→ **Listed entries**:
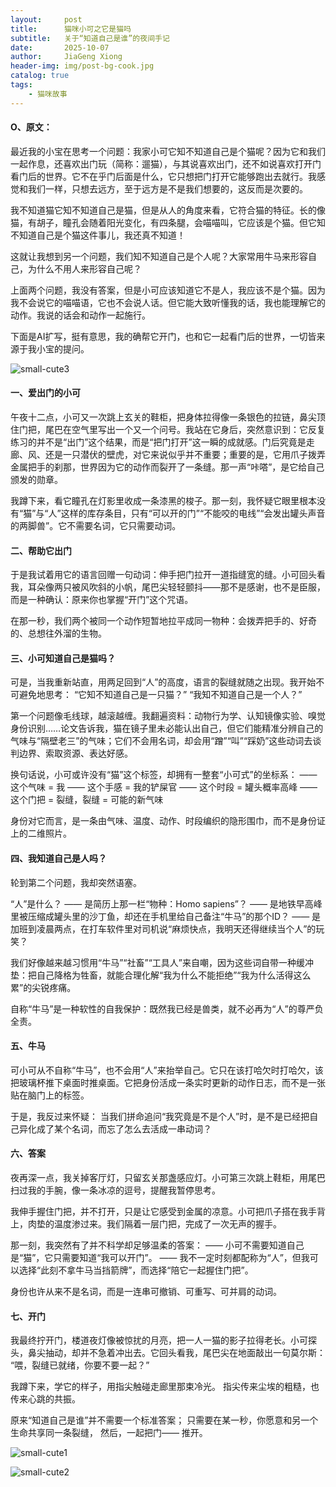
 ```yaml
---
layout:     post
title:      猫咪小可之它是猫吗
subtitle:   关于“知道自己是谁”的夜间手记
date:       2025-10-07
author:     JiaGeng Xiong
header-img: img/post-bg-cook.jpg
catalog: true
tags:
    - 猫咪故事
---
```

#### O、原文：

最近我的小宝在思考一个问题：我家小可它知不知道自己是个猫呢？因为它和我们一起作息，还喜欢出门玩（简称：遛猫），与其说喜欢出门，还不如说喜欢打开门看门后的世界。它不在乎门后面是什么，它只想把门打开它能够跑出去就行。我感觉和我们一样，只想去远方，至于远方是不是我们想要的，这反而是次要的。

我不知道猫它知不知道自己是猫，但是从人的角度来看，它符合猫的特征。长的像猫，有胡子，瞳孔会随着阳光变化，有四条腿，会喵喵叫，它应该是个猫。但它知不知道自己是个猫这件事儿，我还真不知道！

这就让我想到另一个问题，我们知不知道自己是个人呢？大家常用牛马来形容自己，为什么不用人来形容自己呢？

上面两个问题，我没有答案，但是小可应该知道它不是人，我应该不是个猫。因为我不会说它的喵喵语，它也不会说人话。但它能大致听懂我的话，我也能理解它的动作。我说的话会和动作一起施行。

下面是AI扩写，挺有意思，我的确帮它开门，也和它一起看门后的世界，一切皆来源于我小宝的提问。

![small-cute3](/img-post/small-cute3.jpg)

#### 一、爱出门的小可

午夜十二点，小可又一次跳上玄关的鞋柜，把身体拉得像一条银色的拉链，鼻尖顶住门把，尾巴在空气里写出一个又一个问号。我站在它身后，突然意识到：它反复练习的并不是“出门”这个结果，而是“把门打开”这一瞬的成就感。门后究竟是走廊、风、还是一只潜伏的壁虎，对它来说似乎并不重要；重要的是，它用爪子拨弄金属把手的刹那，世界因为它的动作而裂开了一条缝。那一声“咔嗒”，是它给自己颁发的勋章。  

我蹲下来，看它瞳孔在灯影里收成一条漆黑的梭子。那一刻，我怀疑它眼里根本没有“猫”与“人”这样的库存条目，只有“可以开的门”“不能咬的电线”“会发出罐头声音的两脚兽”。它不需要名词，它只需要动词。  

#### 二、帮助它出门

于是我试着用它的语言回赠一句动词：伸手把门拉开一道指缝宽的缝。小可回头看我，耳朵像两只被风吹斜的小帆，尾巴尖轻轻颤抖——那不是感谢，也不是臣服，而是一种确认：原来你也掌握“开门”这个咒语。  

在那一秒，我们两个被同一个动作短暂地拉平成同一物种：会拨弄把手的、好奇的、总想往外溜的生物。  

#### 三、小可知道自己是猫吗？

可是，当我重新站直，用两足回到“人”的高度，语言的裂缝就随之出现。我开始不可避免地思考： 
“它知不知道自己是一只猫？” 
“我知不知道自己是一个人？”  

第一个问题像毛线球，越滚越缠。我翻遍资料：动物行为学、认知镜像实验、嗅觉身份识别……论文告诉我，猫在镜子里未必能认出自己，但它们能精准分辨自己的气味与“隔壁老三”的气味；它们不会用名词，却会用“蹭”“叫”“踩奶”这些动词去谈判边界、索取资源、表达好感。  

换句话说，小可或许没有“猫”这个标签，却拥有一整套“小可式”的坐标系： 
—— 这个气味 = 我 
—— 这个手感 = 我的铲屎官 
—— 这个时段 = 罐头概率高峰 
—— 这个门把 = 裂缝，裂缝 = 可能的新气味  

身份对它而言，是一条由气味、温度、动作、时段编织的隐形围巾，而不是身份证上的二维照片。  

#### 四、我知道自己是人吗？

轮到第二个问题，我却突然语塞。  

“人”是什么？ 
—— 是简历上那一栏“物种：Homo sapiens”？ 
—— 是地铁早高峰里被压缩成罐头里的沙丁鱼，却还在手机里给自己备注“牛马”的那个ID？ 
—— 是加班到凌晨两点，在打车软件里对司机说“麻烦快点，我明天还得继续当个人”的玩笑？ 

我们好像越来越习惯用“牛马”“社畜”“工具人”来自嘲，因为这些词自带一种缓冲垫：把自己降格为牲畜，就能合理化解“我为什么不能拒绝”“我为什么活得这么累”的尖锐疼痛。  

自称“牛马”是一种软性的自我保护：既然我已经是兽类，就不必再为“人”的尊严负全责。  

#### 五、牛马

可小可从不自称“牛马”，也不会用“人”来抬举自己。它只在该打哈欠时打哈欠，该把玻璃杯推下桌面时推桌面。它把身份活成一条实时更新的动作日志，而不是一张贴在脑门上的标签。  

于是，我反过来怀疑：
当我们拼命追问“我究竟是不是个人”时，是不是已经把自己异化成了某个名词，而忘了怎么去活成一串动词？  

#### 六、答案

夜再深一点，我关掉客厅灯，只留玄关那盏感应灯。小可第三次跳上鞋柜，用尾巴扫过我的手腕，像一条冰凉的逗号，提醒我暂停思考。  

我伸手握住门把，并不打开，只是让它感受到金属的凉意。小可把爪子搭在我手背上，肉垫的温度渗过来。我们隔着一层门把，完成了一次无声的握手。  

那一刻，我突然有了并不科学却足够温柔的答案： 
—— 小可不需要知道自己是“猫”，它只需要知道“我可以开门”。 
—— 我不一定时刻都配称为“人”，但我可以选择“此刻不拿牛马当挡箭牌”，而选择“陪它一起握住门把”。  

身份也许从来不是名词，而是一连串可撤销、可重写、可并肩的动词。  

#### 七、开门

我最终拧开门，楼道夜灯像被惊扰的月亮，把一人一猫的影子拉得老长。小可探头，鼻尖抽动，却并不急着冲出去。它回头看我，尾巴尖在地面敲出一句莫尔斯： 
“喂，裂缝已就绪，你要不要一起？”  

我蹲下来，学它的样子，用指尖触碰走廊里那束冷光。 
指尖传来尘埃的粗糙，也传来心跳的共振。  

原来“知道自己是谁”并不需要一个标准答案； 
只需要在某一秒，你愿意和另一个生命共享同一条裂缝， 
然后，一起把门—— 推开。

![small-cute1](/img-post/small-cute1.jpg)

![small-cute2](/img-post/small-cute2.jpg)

...

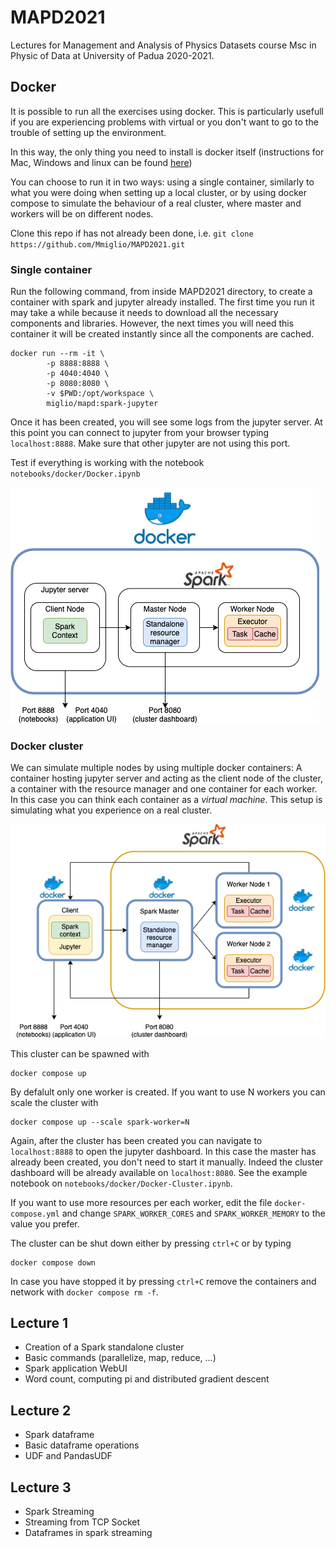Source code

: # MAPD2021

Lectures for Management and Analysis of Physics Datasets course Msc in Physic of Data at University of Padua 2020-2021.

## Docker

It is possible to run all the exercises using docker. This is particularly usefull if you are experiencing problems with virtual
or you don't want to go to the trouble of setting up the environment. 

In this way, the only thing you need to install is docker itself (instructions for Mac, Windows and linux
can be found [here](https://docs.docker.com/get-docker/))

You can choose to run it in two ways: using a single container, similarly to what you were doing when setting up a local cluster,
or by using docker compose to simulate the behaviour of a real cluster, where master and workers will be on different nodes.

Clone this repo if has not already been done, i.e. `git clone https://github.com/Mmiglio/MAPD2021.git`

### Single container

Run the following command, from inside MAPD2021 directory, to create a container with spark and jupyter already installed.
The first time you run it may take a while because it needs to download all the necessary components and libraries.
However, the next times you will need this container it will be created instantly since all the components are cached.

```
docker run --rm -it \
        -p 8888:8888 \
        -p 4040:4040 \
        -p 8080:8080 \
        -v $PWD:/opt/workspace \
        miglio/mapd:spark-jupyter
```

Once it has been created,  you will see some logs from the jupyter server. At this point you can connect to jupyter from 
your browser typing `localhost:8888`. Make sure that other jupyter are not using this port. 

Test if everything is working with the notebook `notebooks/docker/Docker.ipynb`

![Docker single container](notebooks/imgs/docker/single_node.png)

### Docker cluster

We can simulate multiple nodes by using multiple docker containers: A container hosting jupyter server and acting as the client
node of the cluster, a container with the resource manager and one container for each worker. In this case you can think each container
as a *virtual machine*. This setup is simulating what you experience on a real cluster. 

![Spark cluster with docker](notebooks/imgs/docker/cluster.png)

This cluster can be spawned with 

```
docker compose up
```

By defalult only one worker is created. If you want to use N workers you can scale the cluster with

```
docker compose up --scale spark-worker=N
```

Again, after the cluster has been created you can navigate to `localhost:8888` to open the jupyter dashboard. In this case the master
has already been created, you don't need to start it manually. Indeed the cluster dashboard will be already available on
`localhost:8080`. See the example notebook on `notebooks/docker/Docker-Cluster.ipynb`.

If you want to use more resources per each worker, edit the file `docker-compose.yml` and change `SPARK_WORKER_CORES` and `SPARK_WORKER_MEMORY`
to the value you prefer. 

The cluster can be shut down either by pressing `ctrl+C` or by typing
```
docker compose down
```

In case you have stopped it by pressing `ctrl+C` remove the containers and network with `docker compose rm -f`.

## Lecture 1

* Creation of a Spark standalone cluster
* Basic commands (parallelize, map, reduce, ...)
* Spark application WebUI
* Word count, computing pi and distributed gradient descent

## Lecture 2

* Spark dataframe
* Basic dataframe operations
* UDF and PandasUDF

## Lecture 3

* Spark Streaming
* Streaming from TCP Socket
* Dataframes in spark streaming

==

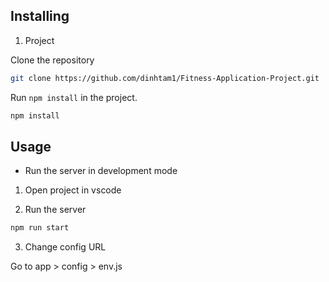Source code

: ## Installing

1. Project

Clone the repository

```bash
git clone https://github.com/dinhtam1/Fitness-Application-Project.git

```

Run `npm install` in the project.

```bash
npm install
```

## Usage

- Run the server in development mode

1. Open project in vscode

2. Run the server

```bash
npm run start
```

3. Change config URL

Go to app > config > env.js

→ **Work request**: Review the preceding data and report every line that includes the string "post".

→ **Response**:
layout:     post
header-img: img/post-bg-cook.jpg
![small-cute3](/img-post/small-cute3.jpg)
![small-cute1](/img-post/small-cute1.jpg)
![small-cute2](/img-post/small-cute2.jpg)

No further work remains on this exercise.